Since the agents learn by playing against themselves through trial and error, it is clear that the system needs to use reinforcement learning. In any reinforcement learning project, there are three different areas we need to think about.

State

Action

Reward

We look at the state of our environment (in this case, our chess board), and decide to perform an action. Thereafter, we evaluate how good of an action we performed based on a reward we get. Let me take you through these three areas in order of difficulty.

## Evaluating the reward

The process of evaluating the reward for an action is very simple in chess. Most of the work is already done for us.

(source: chesskid.com)

Each piece in chess is assigned a value based on its importance. So, as an example, if the white agent takes black’s Queen, it gets a reward of +9, while black gets a reward of -9.
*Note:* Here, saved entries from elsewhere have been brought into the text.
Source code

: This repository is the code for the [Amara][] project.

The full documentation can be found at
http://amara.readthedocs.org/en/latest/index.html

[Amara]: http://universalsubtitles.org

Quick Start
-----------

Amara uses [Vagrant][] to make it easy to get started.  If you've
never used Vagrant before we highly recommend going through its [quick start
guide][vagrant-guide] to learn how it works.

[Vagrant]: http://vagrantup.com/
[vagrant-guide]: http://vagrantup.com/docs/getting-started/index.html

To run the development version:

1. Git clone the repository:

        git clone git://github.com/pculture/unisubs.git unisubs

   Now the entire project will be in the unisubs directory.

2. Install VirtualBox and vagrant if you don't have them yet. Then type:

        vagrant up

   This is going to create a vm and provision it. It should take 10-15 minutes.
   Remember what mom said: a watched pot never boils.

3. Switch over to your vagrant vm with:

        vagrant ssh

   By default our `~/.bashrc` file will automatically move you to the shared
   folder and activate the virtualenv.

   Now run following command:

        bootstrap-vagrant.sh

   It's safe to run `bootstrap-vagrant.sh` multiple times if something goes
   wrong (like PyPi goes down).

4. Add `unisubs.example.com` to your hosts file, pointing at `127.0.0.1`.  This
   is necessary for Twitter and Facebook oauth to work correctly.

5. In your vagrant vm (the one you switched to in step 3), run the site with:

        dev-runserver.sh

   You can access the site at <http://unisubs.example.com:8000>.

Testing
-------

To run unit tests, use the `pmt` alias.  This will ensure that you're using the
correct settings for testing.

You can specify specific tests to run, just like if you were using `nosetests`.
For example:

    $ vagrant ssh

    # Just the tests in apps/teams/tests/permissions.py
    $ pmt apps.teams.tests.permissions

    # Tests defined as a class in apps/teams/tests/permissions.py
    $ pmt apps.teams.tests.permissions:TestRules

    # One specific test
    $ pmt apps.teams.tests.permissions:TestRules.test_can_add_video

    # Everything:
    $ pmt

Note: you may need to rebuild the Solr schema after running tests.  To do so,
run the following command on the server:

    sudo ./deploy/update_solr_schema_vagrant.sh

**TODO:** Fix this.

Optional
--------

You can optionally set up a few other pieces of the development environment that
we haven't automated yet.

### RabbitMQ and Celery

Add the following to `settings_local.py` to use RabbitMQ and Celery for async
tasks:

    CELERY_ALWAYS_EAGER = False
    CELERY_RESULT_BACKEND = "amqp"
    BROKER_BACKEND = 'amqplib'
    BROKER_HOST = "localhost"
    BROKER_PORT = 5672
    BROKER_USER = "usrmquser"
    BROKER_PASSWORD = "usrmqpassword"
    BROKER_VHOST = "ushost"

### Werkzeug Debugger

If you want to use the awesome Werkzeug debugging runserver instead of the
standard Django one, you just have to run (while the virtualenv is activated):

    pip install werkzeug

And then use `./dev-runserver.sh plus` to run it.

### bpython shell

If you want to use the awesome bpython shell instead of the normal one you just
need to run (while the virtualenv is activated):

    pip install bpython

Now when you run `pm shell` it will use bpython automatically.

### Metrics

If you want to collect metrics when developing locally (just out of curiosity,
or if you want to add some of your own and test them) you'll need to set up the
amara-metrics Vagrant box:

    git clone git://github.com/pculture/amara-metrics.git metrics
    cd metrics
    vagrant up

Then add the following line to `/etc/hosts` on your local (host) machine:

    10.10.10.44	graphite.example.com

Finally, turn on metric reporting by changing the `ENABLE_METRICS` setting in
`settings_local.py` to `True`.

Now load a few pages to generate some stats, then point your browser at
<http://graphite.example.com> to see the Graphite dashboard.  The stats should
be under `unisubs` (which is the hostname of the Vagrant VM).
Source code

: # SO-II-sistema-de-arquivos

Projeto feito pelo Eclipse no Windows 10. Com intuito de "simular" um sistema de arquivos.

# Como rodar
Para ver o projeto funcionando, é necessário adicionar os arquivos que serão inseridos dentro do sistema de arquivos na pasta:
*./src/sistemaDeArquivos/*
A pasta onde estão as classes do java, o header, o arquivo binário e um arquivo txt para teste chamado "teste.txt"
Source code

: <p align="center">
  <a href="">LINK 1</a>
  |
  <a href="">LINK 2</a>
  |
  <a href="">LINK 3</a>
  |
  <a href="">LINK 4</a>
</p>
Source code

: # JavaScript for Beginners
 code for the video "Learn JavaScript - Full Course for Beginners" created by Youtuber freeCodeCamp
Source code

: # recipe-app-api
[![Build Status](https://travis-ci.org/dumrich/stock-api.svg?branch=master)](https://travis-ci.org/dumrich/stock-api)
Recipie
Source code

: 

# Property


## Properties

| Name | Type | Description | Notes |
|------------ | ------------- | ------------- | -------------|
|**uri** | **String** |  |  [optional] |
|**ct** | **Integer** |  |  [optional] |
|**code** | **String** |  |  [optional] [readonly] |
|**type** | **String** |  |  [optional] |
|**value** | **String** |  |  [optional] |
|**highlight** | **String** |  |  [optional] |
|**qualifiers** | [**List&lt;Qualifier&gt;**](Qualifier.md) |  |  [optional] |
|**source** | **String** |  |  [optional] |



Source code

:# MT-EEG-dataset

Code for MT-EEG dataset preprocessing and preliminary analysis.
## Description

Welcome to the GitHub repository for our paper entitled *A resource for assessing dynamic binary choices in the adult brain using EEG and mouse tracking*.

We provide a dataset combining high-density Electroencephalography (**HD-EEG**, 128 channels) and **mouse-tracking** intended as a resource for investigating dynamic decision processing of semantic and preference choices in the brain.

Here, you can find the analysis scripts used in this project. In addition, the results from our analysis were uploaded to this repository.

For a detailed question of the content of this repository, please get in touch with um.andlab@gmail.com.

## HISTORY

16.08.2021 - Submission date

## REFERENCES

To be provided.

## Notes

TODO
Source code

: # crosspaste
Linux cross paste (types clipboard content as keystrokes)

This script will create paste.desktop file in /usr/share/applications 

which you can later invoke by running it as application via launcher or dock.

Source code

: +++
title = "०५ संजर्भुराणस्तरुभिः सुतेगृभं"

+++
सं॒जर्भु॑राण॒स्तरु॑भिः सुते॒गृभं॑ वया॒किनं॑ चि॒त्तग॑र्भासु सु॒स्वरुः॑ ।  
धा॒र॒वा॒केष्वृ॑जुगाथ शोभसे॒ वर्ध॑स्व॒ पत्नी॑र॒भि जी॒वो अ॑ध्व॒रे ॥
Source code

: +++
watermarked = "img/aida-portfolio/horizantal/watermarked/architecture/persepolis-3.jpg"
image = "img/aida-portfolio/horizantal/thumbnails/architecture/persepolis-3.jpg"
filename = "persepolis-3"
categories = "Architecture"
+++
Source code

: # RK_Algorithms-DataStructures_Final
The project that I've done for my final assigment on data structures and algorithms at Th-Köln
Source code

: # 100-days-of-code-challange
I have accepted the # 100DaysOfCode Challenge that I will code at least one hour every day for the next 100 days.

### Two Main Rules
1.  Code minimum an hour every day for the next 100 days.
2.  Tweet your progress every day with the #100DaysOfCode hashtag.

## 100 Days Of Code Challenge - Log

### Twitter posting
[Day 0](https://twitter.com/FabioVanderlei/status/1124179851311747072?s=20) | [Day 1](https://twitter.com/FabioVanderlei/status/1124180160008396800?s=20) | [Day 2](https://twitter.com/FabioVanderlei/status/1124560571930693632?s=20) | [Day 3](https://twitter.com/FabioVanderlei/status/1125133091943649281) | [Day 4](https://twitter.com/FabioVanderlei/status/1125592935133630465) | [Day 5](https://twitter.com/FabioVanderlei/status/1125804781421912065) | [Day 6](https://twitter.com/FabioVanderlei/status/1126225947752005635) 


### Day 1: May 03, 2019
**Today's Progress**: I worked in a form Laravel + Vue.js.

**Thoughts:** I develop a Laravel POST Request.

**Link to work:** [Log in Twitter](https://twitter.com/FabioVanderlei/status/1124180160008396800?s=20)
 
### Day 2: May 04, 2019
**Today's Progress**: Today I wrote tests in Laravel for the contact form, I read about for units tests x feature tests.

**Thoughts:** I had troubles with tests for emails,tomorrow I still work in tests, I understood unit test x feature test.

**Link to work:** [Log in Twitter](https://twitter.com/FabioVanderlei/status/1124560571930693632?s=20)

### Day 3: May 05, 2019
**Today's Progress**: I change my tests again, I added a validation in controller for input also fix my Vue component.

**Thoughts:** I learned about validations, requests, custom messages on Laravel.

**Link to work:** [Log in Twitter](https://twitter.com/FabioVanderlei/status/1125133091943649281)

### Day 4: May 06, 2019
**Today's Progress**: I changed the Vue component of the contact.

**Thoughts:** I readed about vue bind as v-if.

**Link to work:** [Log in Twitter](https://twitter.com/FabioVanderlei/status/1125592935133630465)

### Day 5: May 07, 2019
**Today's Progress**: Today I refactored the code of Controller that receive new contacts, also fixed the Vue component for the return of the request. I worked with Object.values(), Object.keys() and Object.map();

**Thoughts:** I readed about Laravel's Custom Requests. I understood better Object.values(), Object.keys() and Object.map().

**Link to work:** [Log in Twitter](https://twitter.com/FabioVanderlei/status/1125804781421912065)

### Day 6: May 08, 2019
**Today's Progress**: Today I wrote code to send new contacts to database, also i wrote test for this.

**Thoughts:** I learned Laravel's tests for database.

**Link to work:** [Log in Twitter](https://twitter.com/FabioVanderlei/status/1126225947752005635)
You would also notice that the King does not have a value. That’s because we technically can’t assign a value to it because the King is priceless. But since we need to give a reward for taking the king, I assigned a value of 255 to the king, which is much higher than all of the pieces combined, and I think that this value signifies its importance.

Another small change that I made was that if an agent makes a move that does not take any of the opponent’s pieces, it gets a small negative reward of -0.1. This is because I noticed that the agent kept moving the same piece back and forth without doing anything, especially in the early stages of training.
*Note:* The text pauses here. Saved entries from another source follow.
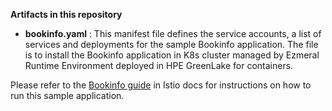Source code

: **Artifacts in this repository**

* **bookinfo.yaml** : This manifest file defines the service accounts, a list of services and deployments for the sample Bookinfo application. The file is to install the Bookinfo application in K8s cluster managed by Ezmeral Runtime Environment deployed in HPE GreenLake for containers.

Please refer to the [Bookinfo guide](https://istio.io/docs/guides/bookinfo.html) in Istio
docs for instructions on how to run this sample application.
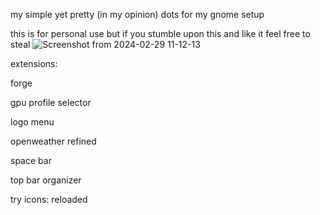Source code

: my simple yet pretty (in my opinion) dots for my gnome setup





this is for personal use but if you stumble upon this and like it feel free to steal
![Screenshot from 2024-02-29 11-12-13](https://github.com/nw0p/dotfiles/assets/38057139/09ad6de2-05ac-4f91-a25e-045373316ff5)





extensions:

forge

gpu profile selector

logo menu

openweather refined

space bar

top bar organizer

try icons: reloaded


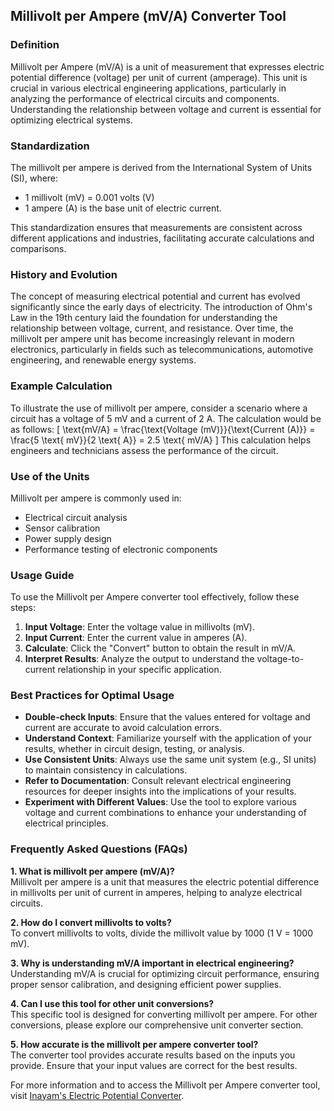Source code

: ## Millivolt per Ampere (mV/A) Converter Tool

### Definition
Millivolt per Ampere (mV/A) is a unit of measurement that expresses electric potential difference (voltage) per unit of current (amperage). This unit is crucial in various electrical engineering applications, particularly in analyzing the performance of electrical circuits and components. Understanding the relationship between voltage and current is essential for optimizing electrical systems.

### Standardization
The millivolt per ampere is derived from the International System of Units (SI), where:
- 1 millivolt (mV) = 0.001 volts (V)
- 1 ampere (A) is the base unit of electric current.

This standardization ensures that measurements are consistent across different applications and industries, facilitating accurate calculations and comparisons.

### History and Evolution
The concept of measuring electrical potential and current has evolved significantly since the early days of electricity. The introduction of Ohm's Law in the 19th century laid the foundation for understanding the relationship between voltage, current, and resistance. Over time, the millivolt per ampere unit has become increasingly relevant in modern electronics, particularly in fields such as telecommunications, automotive engineering, and renewable energy systems.

### Example Calculation
To illustrate the use of millivolt per ampere, consider a scenario where a circuit has a voltage of 5 mV and a current of 2 A. The calculation would be as follows:
\[ 
\text{mV/A} = \frac{\text{Voltage (mV)}}{\text{Current (A)}} = \frac{5 \text{ mV}}{2 \text{ A}} = 2.5 \text{ mV/A} 
\]
This calculation helps engineers and technicians assess the performance of the circuit.

### Use of the Units
Millivolt per ampere is commonly used in:
- Electrical circuit analysis
- Sensor calibration
- Power supply design
- Performance testing of electronic components

### Usage Guide
To use the Millivolt per Ampere converter tool effectively, follow these steps:
1. **Input Voltage**: Enter the voltage value in millivolts (mV).
2. **Input Current**: Enter the current value in amperes (A).
3. **Calculate**: Click the "Convert" button to obtain the result in mV/A.
4. **Interpret Results**: Analyze the output to understand the voltage-to-current relationship in your specific application.

### Best Practices for Optimal Usage
- **Double-check Inputs**: Ensure that the values entered for voltage and current are accurate to avoid calculation errors.
- **Understand Context**: Familiarize yourself with the application of your results, whether in circuit design, testing, or analysis.
- **Use Consistent Units**: Always use the same unit system (e.g., SI units) to maintain consistency in calculations.
- **Refer to Documentation**: Consult relevant electrical engineering resources for deeper insights into the implications of your results.
- **Experiment with Different Values**: Use the tool to explore various voltage and current combinations to enhance your understanding of electrical principles.

### Frequently Asked Questions (FAQs)

**1. What is millivolt per ampere (mV/A)?**  
Millivolt per ampere is a unit that measures the electric potential difference in millivolts per unit of current in amperes, helping to analyze electrical circuits.

**2. How do I convert millivolts to volts?**  
To convert millivolts to volts, divide the millivolt value by 1000 (1 V = 1000 mV).

**3. Why is understanding mV/A important in electrical engineering?**  
Understanding mV/A is crucial for optimizing circuit performance, ensuring proper sensor calibration, and designing efficient power supplies.

**4. Can I use this tool for other unit conversions?**  
This specific tool is designed for converting millivolt per ampere. For other conversions, please explore our comprehensive unit converter section.

**5. How accurate is the millivolt per ampere converter tool?**  
The converter tool provides accurate results based on the inputs you provide. Ensure that your input values are correct for the best results.

For more information and to access the Millivolt per Ampere converter tool, visit [Inayam's Electric Potential Converter](https://www.inayam.co/unit-converter/electric_potential).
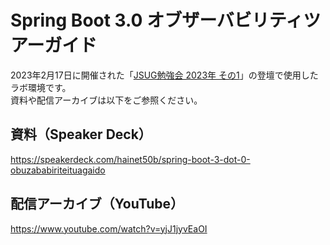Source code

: # Spring Boot 3.0 オブザーバビリティツアーガイド
2023年2月17日に開催された「[JSUG勉強会 2023年 その1](https://jsug.doorkeeper.jp/events/151317)」の登壇で使用したラボ環境です。  
資料や配信アーカイブは以下をご参照ください。

## 資料（Speaker Deck）
https://speakerdeck.com/hainet50b/spring-boot-3-dot-0-obuzababiriteituagaido

## 配信アーカイブ（YouTube）
https://www.youtube.com/watch?v=yjJ1jyvEaOI
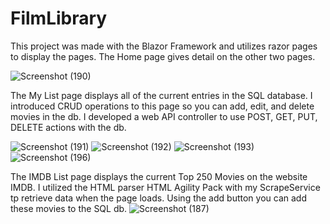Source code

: # FilmLibrary
This project was made with the Blazor Framework and utilizes razor pages to display the pages. The Home page gives detail on the other two pages.

![Screenshot (190)](https://user-images.githubusercontent.com/111844962/227415361-151a65f2-2fef-432f-aeea-3f47a3558998.png)


The My List page displays all of the current entries in the SQL database. I introduced CRUD operations to this page so you can add, edit, and delete movies in the db. I developed a web API controller to use POST, GET, PUT, DELETE actions with the db.

![Screenshot (191)](https://user-images.githubusercontent.com/111844962/227415375-8d9f991f-4c25-4ac0-84dc-90c511698bcf.png)
![Screenshot (192)](https://user-images.githubusercontent.com/111844962/227415383-716cd78a-76b7-4da3-a6b1-4020cde0e044.png)
![Screenshot (193)](https://user-images.githubusercontent.com/111844962/227415534-dab6c2f6-ea1b-49d7-9d1e-6a1b3ff46b91.png)
![Screenshot (196)](https://user-images.githubusercontent.com/111844962/227415553-671af7ef-2e62-45d2-93e2-7552cfbfca22.png)


The IMDB List page displays the current Top 250 Movies on the website IMDB. I utilized the HTML parser HTML Agility Pack with my ScrapeService tp retrieve data when the page loads. Using the add button you can add these movies to the SQL db.
![Screenshot (187)](https://user-images.githubusercontent.com/111844962/227415325-9ae6741e-8ac3-4eb6-9309-bb3521271a32.png)
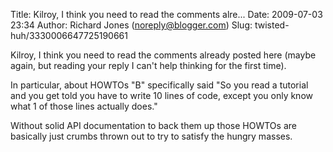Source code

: Title: Kilroy, I think you need to read the comments alre...
Date: 2009-07-03 23:34
Author: Richard Jones (noreply@blogger.com)
Slug: twisted-huh/3330006647725190661

Kilroy, I think you need to read the comments already posted here (maybe
again, but reading your reply I can't help thinking for the first
time).  
  
In particular, about HOWTOs "B" specifically said "So you read a
tutorial and you get told you have to write 10 lines of code, except you
only know what 1 of those lines actually does."  
  
Without solid API documentation to back them up those HOWTOs are
basically just crumbs thrown out to try to satisfy the hungry masses.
As you can see, the Black Knight and White Queen is repeating the same moves over and over again until we run out of moves. We can discourage such moves, and encourage the agent to take the opponent pieces by assigning a small negative reward when it does not capture an opponent piece.

## Representing the State

The state of a chess environment is represented by the board, and the pieces in each square. A standard chess board is an 8x8 grid-like structure.

Each unit in this grid can be empty or have one of six different types of pieces. How do we represent this?

We could represent the state of the board by giving text values to each piece in the board (eg: ‘wp’ for white pawn). However, Deep Learning algorithms do not play well with text values. We need numbers representing each piece.

We can give each piece a numeric value (eg: -1 for a black pawn, +1 for white pawn, and a similar numbering scheme for other pieces). Squares with no pieces are represented with a value of 0. Is this the best solution? Almost! Can you think of any problems with this?

Now that we are representing each square with numeric values, we have unintentionally given weights to each type of piece. That is, a white queen (5) has a numeric representation that is five times as much as a white pawn (1). Therefore, any Neural Networks that we train may be inclined to give a higher priority to move the queen than the pawn.

How do we solve this? An interesting solution proposed in the paper “Training a Convolutional Neural Network to Evaluate Chess Positions” is to use one-hot encoding. Since piece information such as pawn, rook, queen, etc. are categorical values, these categorical data can be replaced by binary values, one for each category. Each category of the input is set to 1, and all others are set to zero.

Did that make sense? No? Let me explain it this way. The board can have 6 possible pieces of each colour. Therefore, each piece can be denoted by a 1x6 matrix, where the index corresponding to each piece is denoted by 1.

As you can see, each piece is represented by a 1x6 matrix. The first index (index 0) corresponds to pawns. If the first index has a value of 1, we can deduce that the square has a white pawn. If it has a value of -1, it has a black pawn. A similar structure is followed for other pieces. If all indexes are 0, there are no pieces in the square.

As a result, each square in the 8x8 grid is represented by a 1x6 matrix. You can see where we’re going with this. Our final result is that the state of the environment is represented by a 3-dimensional matrix of the size (8, 8, 6).

## Selecting an action

Now comes the hard part. It is already clear that we will be using a deep neural network for our reinforcement learning model. The task of this network is to select an action based on the state of the environment. This is where things start to get a lot more complicated.

At any given state, there are many possible actions that can be taken. Here are the issues I came across while trying to come up with a solution for this:

The number of possible actions depend on the state of the environment.

How is an action going to be represented?

If I want to move a piece, how do I decide which piece to move (eg: which of the 8 pawns do I choose)?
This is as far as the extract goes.